5. Livestock. Fish, invertebrates, clams, corals, anemones.

Drawing from this list will help your questions be answered much faster and with more authority. A few examples.

Question: My fish is sick and has spots on it. What do I do?
Ok the problem is someone may say medicate with copper. This may in fact kill the ich parasite. However if this was a reef tank the inverts are doomed, and forever. The copper (CU) will leech from the rock work for years killing all snails, hermits, shrimp, clams etc..

Better version.

Question: My fish is sick and has spots on it. I currently run a 75g mixed reef tank with a few hermits (which I'd hate to see die) some soft corals and a couple of damsels. My temp is at 80F and I have a canister filter.
This allows us to see that using meds in the tank might not be such a good idea. A quarantine tank might be in order for this question.

Another type of question.

Question: what type of lighting should I get?
Huh? For what? Your house? Your car? Your motorcycle? Your fish tank?
A better version.

Question: I am planning on getting a 75g tank and would like to maintain LPS corals and softies. I do not plan upon making any changes for at least a few years. What type of lighting do you recommend?
This narrows it down nicely. A few points have been touched upon and a quick answer of T5 or power compacts around 240w with a mix of 12K and actinics would suffice.
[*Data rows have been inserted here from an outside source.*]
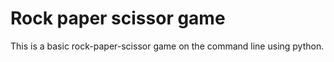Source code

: # Rock paper scissor game

This is a basic rock-paper-scissor game on the command line using python.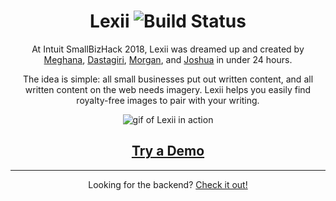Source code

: <h1 align="center">Lexii <img src="https://travis-ci.org/morgannewman/lexii-hack.svg?branch=master" alt="Build Status"></h1>

<p align="center">
  At Intuit SmallBizHack 2018, Lexii was dreamed up and created by <a href="https://www.linkedin.com/in/meghanaguduru/">Meghana</a>, <a href="https://www.linkedin.com/in/dastagiri-reddy/">Dastagiri</a>, <a href="https://www.linkedin.com/in/morgannewman">Morgan</a>, and <a href="https://www.linkedin.com/in/codewitty/">Joshua</a> in under 24 hours.
</p>

<p align="center">
  The idea is simple: all small businesses put out written content, and all written content on the web needs imagery. Lexii helps you easily find royalty-free images to pair with your writing.

  <p align="center">
    <img src="lexii-hack.gif" alt="gif of Lexii in action">
  </p>

</p>

<h2 align="center">
  <a href="https://lexii-hack.firebaseapp.com/">Try a Demo</a>
</h2>

---

<p align="center">Looking for the backend? <a href="https://github.com/morgannewman/lexii-hack-backend">Check it out!</a></p>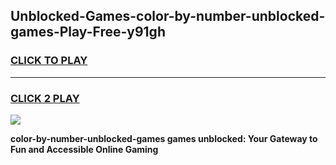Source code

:
## Unblocked-Games-color-by-number-unblocked-games-Play-Free-y91gh
<h3>
<a href="https://premium76.site?title=color-by-number-unblocked-games&ref=10A">CLICK TO PLAY</a></h3>
<hr>

<h3>
<a href="https://premium76.site?title=color-by-number-unblocked-games&ref=10A">CLICK 2 PLAY</a>
  
</h3>

<a href="https://premium76.site?title=color-by-number-unblocked-games&ref=10A"><img src="https://clearcache.store/games.png"></a>


**color-by-number-unblocked-games games unblocked: Your Gateway to Fun and Accessible Online Gaming**
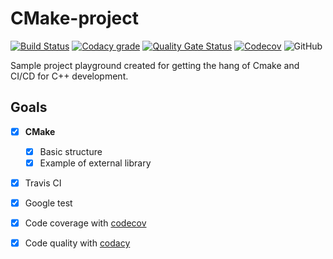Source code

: # CMake-project

[![Build Status](https://travis-ci.org/MaciejZj/CMake-project.svg?branch=master)](https://travis-ci.com/MaciejZj/CMake-project)
[![Codacy grade](https://img.shields.io/codacy/grade/05ed6988cf4b4f98a46baab50392f9c3)](https://www.codacy.com/manual/MaciejZj/CMake-project?utm_source=github.com&amp;utm_medium=referral&amp;utm_content=MaciejZj/CMake-project&amp;utm_campaign=Badge_Grade)
[![Quality Gate Status](https://sonarcloud.io/api/project_badges/measure?project=MaciejZj_CMake-project&metric=alert_status)](https://sonarcloud.io/dashboard?id=MaciejZj_CMake-project)
[![Codecov](https://img.shields.io/codecov/c/github/MaciejZj/CMake-project)](https://codecov.io/gh/MaciejZj/CMake-project)
![GitHub](https://img.shields.io/github/license/MaciejZj/CMake-project)

Sample project playground created for getting the hang of Cmake and CI/CD for C++ development.

## Goals

- [x] **CMake**

  - [x] Basic structure
  - [x] Example of external library

- [x] Travis CI

- [x] Google test

- [x] Code coverage with [codecov](https://codecov.io)

- [x] Code quality with [codacy](https://www.codacy.com)

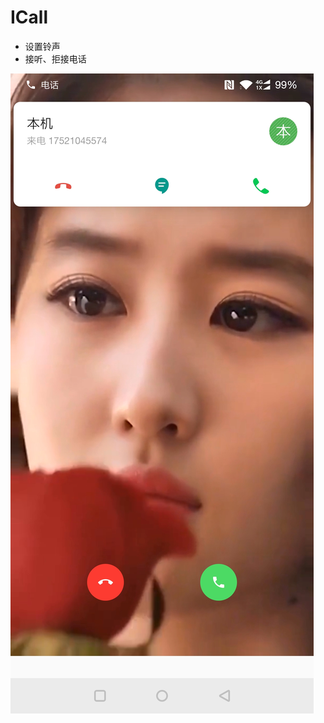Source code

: # ICall


- 设置铃声
- 接听、拒接电话

![效果](https://github.com/CrazyGuizi/ICall/blob/master/img/Screenshot_1.jpg)
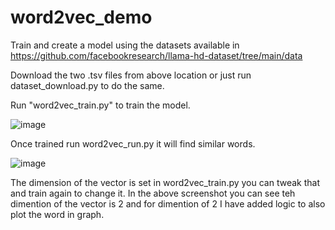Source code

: # word2vec_demo

Train and create a model using the datasets available in https://github.com/facebookresearch/llama-hd-dataset/tree/main/data

Download the two .tsv files from above location or just run dataset_download.py to do the same.

Run "word2vec_train.py" to train the model.

![image](https://github.com/user-attachments/assets/f405864a-90d4-4371-8417-1c3c4c827af8)

Once trained run word2vec_run.py it will find similar words. 

![image](https://github.com/user-attachments/assets/7c491cea-16c0-4456-a4b3-a90538dc0649)

The dimension of the vector is set in word2vec_train.py you can tweak that and train again to change it.
In the above screenshot you can see teh dimention of the vector is 2 and for dimention of 2 I have added logic to also plot the word in graph.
So if you are planning to ask us if that flame angel will be ok, at least tell us what type of tank you have and what fish you currently keep. By the way they will nip at and kill your SPS. If you plan to ask why algae suddenly took over, tell us what the water params are, what type of lighting and how old, when was the last water change and so on. The more detailed you are the faster the answers will appear.